Exercise details:
Write out the data exactly, keeping every line.

Collected data:
-=-=-

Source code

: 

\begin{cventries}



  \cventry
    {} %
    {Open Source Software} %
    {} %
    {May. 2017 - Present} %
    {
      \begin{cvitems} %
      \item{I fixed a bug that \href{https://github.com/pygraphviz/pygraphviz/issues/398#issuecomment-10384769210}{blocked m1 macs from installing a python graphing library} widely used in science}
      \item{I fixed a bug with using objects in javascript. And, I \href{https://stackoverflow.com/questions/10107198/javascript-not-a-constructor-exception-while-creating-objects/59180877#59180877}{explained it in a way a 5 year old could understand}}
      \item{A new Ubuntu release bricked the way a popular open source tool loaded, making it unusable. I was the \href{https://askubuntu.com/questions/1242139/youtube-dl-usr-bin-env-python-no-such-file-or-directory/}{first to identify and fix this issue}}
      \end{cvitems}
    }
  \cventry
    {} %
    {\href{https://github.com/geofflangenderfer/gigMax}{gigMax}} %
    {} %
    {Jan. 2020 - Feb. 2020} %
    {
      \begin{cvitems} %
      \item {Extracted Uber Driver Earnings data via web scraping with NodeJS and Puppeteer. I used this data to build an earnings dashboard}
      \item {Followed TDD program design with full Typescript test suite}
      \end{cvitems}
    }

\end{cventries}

-=-=-

Finished task:
Source code

: 

\begin{cventries}



  \cventry
    {} %
    {Open Source Software} %
    {} %
    {May. 2017 - Present} %
    {
      \begin{cvitems} %
      \item{I fixed a bug that \href{https://github.com/pygraphviz/pygraphviz/issues/398#issuecomment-10384769210}{blocked m1 macs from installing a python graphing library} widely used in science}
      \item{I fixed a bug with using objects in javascript. And, I \href{https://stackoverflow.com/questions/10107198/javascript-not-a-constructor-exception-while-creating-objects/59180877#59180877}{explained it in a way a 5 year old could understand}}
      \item{A new Ubuntu release bricked the way a popular open source tool loaded, making it unusable. I was the \href{https://askubuntu.com/questions/1242139/youtube-dl-usr-bin-env-python-no-such-file-or-directory/}{first to identify and fix this issue}}
      \end{cvitems}
    }
  \cventry
    {} %
    {\href{https://github.com/geofflangenderfer/gigMax}{gigMax}} %
    {} %
    {Jan. 2020 - Feb. 2020} %
    {
      \begin{cvitems} %
      \item {Extracted Uber Driver Earnings data via web scraping with NodeJS and Puppeteer. I used this data to build an earnings dashboard}
      \item {Followed TDD program design with full Typescript test suite}
      \end{cvitems}
    }

\end{cventries}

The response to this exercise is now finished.